In the NHI pilot districts, the municipal ward-based PHC outreach teams were focused on evaluating the need for PHC and other facilities in different districts. They would also work on preventing problems before they became untreatable. These teams used mobile technology to communicate with NDOH facilities if they required help immediately. There were also mobile primary healthcare trucks that operated within the schools in these pilot districts. There were 27 mobile trucks, 17 oral health mobiles and three eye care mobiles. These mobiles offered a chance for children to get treated by specialists they would otherwise not be exposed to.
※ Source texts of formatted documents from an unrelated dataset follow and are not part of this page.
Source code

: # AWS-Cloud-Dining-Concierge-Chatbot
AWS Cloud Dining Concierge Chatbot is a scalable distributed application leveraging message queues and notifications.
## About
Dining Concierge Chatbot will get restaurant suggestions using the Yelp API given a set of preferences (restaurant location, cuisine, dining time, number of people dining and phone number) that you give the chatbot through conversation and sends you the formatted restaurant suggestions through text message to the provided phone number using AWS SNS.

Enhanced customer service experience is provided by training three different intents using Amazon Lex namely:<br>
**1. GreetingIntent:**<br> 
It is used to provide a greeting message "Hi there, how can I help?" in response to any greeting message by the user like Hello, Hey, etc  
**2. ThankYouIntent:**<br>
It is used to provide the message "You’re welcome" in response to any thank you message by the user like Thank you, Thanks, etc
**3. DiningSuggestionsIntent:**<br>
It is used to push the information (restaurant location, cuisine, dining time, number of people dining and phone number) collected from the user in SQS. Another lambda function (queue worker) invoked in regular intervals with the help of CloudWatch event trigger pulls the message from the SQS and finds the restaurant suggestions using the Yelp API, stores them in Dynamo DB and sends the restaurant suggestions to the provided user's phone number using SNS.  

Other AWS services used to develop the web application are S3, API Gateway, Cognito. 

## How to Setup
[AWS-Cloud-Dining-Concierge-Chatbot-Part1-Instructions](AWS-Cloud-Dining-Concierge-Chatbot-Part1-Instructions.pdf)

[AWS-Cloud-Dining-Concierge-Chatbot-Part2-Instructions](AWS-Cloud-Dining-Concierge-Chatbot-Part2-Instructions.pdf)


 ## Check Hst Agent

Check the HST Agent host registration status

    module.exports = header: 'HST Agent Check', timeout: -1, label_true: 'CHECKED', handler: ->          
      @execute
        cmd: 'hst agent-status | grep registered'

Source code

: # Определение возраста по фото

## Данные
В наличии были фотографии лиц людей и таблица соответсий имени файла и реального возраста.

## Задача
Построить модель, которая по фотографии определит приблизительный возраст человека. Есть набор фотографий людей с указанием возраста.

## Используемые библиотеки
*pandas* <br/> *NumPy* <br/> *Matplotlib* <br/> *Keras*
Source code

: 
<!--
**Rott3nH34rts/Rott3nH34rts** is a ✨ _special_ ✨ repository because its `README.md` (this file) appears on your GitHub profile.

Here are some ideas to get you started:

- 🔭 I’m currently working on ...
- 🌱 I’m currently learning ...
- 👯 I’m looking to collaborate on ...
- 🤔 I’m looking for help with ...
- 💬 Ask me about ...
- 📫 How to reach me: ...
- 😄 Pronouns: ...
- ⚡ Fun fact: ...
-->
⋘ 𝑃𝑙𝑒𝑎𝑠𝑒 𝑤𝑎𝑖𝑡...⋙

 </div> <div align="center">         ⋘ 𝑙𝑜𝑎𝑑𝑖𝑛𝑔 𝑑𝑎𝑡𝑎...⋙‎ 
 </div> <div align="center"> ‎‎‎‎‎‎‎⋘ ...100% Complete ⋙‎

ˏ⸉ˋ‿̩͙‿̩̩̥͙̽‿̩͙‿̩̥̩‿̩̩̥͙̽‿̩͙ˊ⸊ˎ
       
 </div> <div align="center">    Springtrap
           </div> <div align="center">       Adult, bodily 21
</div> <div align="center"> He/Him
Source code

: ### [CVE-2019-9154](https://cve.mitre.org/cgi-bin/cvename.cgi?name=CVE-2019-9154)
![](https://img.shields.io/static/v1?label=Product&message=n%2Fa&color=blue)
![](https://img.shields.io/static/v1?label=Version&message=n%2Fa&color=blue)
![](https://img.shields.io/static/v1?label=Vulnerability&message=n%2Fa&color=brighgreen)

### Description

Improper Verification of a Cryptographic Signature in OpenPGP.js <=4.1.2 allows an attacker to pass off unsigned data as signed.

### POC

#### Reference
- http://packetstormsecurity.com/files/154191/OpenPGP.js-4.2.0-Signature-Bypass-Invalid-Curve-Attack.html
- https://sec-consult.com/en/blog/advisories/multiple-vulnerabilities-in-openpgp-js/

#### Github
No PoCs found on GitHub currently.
Many GPs refused to work in facilities that had not been renovated recently, and many renovations had been done in preparation for the contracting of GPs. District doctors had been contacted and their needs for facilities had been respected when renovations were planned.

The NDOH had assessed its human resources and used a tool determined by the World Health Organization to determine how many health specialists were needed in an area. This tool also determined the ratio of skilled to administrative workers that were needed, and this had been used in the NHI pilots.

Investigations into clinic conditions had shown that many clinics were poorly staffed to deal with their administrative responsibilities, which made the records at each clinic less reliable. The rollout of the NHI had enabled the NDOH to investigate the functionality of clinics more closely than normal, and it had distributed more than 53 000 new registers to clinics across the country. Administrative staff members had also been educated on the new method of keeping records. These improvements had greatly improved the waiting time for patients at clinics, and had also led to other benefits for staff and patients.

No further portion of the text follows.